Duas semanas depois da demissão da directora de Informação da RTP, Maria Flor Pedroso, a polémica sobre a alegada intromissão desta no programa Sexta às 9 continua a provocar uma divisão profunda na redacção da televisão pública: o conselho de redacção (CR) divulgou na noite de domingo uma deliberação em que diz que não deve ser “imputada qualquer acção ilegítima” à directora demissionária no caso da investigação do programa Sexta às 9 ao Iscem, onde Maria Flor Pedroso dava aulas.
Além de ilibar a directora e a sua adjunta, Cândida Pinto, o CR afirma também que “não foi apurada nenhuma evidência sobre qualquer tipo de interferência política na decisão da direcção de Informação de não emissão do programa Sexta às 9 durante a campanha eleitoral” para as legislativas.
Ou seja, com quinze dias de diferença, os membros eleitos do CR vêm dizer o contrário do que uma parte da redacção aprovou num comunicado saído do plenário realizado no dia 16 deste mês. Na altura, o plenário aprovou um texto em que dizia que a intervenção de Flor Pedroso no processo de investigação do caso Iscem configurava uma “violação dos deveres deontológicos dos jornalistas e de lealdade para com a redacção” da televisão. Esse comunicado foi votado por 63 jornalistas, o que representa um quinto da redacção.

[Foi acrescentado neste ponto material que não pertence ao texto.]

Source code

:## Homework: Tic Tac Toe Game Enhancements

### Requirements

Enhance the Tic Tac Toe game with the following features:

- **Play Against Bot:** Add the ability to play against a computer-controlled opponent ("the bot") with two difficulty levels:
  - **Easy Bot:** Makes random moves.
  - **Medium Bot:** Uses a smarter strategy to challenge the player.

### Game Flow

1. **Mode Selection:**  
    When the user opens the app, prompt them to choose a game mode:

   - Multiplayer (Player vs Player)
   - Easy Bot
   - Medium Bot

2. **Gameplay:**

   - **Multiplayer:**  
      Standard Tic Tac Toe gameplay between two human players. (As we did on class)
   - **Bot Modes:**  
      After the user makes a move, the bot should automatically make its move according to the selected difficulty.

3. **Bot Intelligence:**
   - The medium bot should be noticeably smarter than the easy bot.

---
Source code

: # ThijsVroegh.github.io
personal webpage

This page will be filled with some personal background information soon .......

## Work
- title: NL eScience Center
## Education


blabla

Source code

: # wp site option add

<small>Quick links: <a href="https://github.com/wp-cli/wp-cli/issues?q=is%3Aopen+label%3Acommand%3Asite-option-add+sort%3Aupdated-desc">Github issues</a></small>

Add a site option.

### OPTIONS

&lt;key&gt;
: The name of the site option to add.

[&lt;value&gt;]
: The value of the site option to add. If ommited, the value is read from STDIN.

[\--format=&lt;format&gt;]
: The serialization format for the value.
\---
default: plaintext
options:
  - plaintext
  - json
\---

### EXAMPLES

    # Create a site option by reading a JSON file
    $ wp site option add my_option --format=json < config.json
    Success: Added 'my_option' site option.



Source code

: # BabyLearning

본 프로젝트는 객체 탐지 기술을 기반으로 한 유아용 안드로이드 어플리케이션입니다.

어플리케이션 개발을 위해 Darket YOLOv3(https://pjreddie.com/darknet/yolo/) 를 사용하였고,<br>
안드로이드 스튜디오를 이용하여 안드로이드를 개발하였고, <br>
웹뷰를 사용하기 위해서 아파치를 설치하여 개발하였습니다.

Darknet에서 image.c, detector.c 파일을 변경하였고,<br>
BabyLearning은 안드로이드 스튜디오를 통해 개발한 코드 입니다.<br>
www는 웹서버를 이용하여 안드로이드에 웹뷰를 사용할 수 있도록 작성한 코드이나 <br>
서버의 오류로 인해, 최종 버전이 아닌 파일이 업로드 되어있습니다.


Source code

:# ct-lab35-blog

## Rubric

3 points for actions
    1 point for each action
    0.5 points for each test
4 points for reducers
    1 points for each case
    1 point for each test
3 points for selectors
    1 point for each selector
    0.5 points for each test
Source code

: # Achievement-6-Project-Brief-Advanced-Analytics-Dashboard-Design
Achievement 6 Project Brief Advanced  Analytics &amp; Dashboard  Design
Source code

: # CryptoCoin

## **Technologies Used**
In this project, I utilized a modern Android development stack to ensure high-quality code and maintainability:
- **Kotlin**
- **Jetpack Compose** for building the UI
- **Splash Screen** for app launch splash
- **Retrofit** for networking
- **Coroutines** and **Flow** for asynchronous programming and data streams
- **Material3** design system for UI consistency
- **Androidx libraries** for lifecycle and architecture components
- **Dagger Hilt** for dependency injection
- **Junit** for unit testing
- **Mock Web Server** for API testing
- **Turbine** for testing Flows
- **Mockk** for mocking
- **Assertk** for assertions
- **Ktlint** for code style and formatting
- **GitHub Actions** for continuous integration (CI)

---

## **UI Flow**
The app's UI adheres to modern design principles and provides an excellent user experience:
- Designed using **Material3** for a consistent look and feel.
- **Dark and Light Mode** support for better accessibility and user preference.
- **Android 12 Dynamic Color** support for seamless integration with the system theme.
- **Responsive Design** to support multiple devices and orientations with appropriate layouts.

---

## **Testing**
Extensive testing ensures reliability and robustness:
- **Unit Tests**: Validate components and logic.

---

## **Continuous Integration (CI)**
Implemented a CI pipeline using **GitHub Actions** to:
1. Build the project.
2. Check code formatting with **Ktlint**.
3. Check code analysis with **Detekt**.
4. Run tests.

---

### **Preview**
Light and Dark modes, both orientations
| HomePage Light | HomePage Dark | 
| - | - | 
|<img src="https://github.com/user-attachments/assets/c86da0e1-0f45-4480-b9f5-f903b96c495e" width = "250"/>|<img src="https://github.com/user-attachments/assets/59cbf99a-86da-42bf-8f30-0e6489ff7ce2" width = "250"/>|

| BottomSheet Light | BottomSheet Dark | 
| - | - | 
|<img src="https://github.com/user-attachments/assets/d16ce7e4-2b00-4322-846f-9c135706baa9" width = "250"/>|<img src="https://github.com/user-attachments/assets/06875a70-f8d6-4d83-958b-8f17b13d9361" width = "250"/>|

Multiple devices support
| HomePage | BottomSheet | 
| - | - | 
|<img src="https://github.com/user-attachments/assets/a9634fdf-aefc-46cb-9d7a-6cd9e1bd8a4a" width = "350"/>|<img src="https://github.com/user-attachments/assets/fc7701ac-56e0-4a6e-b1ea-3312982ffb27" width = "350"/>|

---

A deliberação do CR com data deste domingo vai ser enviada à Comissão da Carteira Profissional de Jornalista, que pediu explicações ao CR sobre o alegado incumprimento por parte da direcção de informação demissionária (composta por jornalistas) do Estatuto do Jornalista, nomeadamente dos seus deveres, em especial o de confidencialidade das fontes e de sigilo profissional. Poderá estar em causa a abertura de um procedimento disciplinar aos jornalistas, já que a Comissão da Carteira também pediu o comunicado do plenário.
Bom nome da redação
Sobre o adiamento da emissão do Sexta às 9 após as férias de Verão, além de concluir que não houve interferência política, o CR avisa que, a bem do “bom nome da redacção” da RTP, “torna-se imperativo que quaisquer alegações sobre esta matéria sejam comprovadas pelos seus autores, de forma irrefutável”.
Maria Flor Pedroso e a coordenadora do programa, a jornalista Sandra Felgueiras, deixaram no Parlamento versões contraditórias: a primeira alegou que a reportagem prevista sobre o negócio do lítio em Montalegre não estava pronta para ser emitida a 13 de Setembro (e também por isso o programa foi adiado para 11 de Outubro), a segunda contrapôs que estaria pronta para esse dia e que as peças do programa só ficam prontas no dia ou na véspera por não fazer sentido confrontar os visados com as questões um mês antes da emissão do programa.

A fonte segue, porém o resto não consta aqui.